Lines in the records below that contain the word "Volume" must each be copied.

Saved data entries -
━━━━

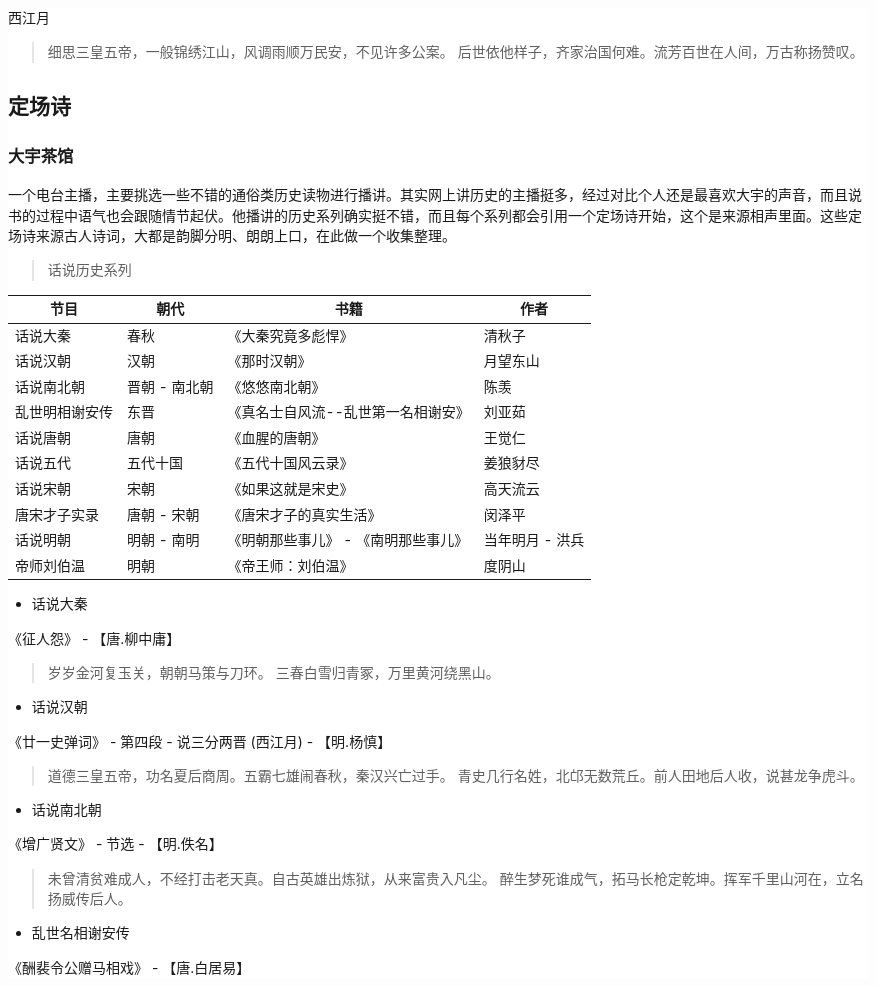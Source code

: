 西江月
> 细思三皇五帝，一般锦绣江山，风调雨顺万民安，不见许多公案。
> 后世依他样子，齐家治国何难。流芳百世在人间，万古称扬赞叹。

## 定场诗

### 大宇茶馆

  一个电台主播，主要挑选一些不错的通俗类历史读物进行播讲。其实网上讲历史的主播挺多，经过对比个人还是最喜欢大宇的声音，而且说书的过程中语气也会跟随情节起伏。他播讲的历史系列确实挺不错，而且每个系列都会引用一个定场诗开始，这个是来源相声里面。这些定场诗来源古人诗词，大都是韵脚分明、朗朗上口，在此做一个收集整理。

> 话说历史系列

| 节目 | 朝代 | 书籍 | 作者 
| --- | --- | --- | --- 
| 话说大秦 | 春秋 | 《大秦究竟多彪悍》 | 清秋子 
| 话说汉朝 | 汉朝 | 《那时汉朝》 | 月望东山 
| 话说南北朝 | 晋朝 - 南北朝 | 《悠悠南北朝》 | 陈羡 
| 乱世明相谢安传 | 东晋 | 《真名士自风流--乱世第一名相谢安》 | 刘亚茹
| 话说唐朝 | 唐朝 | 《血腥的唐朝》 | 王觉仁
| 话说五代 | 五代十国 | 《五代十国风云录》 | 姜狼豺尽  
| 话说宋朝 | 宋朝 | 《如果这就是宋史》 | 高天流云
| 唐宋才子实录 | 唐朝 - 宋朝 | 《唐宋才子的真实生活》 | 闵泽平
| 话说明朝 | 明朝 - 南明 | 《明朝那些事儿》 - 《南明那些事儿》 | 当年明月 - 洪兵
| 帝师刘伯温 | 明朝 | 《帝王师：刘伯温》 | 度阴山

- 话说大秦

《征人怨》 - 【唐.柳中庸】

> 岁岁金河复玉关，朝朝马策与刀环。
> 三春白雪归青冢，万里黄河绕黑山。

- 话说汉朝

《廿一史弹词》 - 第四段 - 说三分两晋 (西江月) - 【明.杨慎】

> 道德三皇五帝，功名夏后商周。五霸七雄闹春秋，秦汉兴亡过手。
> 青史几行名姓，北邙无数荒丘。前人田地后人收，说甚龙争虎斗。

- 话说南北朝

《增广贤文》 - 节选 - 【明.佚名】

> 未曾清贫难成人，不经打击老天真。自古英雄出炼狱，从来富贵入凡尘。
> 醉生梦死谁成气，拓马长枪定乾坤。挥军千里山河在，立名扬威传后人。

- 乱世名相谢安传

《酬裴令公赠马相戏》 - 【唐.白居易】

━━━━

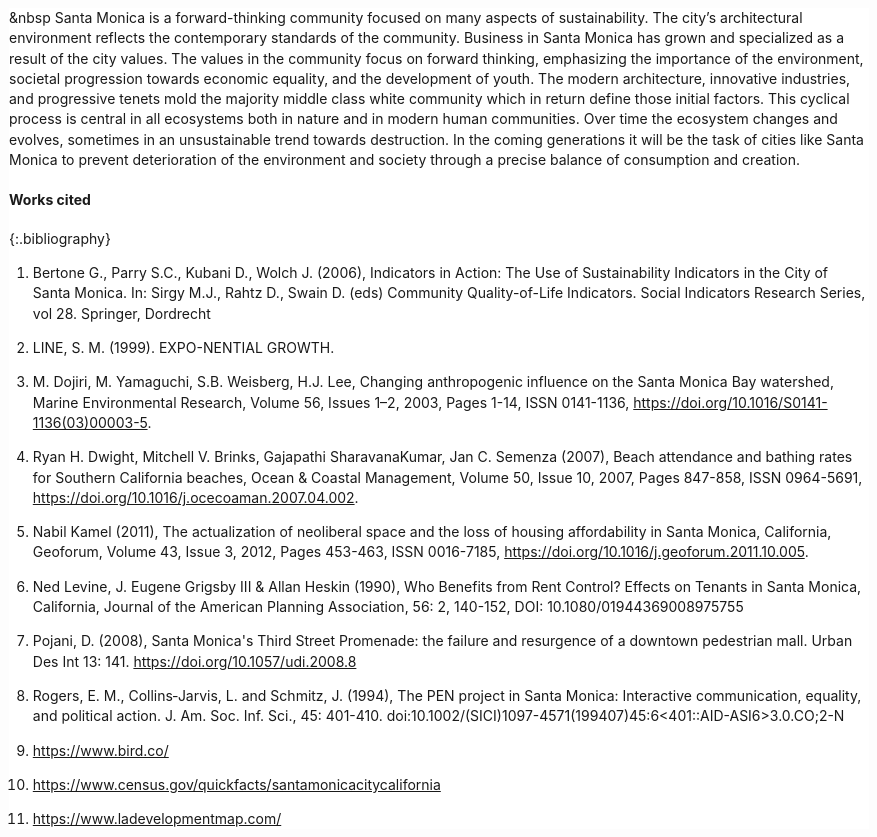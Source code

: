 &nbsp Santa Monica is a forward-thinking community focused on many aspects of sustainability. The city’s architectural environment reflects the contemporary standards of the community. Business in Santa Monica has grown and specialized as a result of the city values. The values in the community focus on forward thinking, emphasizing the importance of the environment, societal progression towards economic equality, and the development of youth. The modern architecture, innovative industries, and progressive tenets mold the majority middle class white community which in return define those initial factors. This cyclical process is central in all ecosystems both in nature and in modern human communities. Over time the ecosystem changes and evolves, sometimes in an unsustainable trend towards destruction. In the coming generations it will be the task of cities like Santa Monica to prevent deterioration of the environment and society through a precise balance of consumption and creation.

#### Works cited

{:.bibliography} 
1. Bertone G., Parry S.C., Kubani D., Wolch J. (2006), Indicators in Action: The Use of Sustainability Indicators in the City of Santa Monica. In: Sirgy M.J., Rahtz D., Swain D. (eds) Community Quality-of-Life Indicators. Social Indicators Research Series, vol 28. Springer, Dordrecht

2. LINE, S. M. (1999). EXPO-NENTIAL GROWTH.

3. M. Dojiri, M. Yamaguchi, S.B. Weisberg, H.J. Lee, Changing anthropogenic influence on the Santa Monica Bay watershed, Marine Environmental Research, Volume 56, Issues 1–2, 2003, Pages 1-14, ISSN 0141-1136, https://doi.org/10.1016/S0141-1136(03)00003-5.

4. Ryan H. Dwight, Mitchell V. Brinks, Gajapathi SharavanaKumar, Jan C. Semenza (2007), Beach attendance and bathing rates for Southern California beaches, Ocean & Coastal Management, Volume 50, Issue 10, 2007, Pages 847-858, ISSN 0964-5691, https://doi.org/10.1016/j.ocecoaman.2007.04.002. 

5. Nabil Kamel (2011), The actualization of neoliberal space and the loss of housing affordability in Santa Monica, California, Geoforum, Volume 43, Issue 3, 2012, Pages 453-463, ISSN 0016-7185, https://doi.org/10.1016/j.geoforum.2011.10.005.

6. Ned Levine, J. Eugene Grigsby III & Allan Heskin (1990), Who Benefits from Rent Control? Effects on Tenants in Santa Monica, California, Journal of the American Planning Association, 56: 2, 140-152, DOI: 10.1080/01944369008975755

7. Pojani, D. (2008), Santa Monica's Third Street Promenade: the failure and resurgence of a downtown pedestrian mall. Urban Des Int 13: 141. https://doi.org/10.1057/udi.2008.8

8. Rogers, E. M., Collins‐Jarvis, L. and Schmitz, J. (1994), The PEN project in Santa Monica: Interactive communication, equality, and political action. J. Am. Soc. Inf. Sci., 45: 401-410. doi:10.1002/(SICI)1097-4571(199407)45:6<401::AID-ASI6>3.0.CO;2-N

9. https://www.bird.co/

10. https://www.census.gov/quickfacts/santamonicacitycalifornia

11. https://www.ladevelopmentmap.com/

━━━━

Solution -
3. M. Dojiri, M. Yamaguchi, S.B. Weisberg, H.J. Lee, Changing anthropogenic influence on the Santa Monica Bay watershed, Marine Environmental Research, Volume 56, Issues 1–2, 2003, Pages 1-14, ISSN 0141-1136, https://doi.org/10.1016/S0141-1136(03)00003-5.
4. Ryan H. Dwight, Mitchell V. Brinks, Gajapathi SharavanaKumar, Jan C. Semenza (2007), Beach attendance and bathing rates for Southern California beaches, Ocean & Coastal Management, Volume 50, Issue 10, 2007, Pages 847-858, ISSN 0964-5691, https://doi.org/10.1016/j.ocecoaman.2007.04.002. 
5. Nabil Kamel (2011), The actualization of neoliberal space and the loss of housing affordability in Santa Monica, California, Geoforum, Volume 43, Issue 3, 2012, Pages 453-463, ISSN 0016-7185, https://doi.org/10.1016/j.geoforum.2011.10.005.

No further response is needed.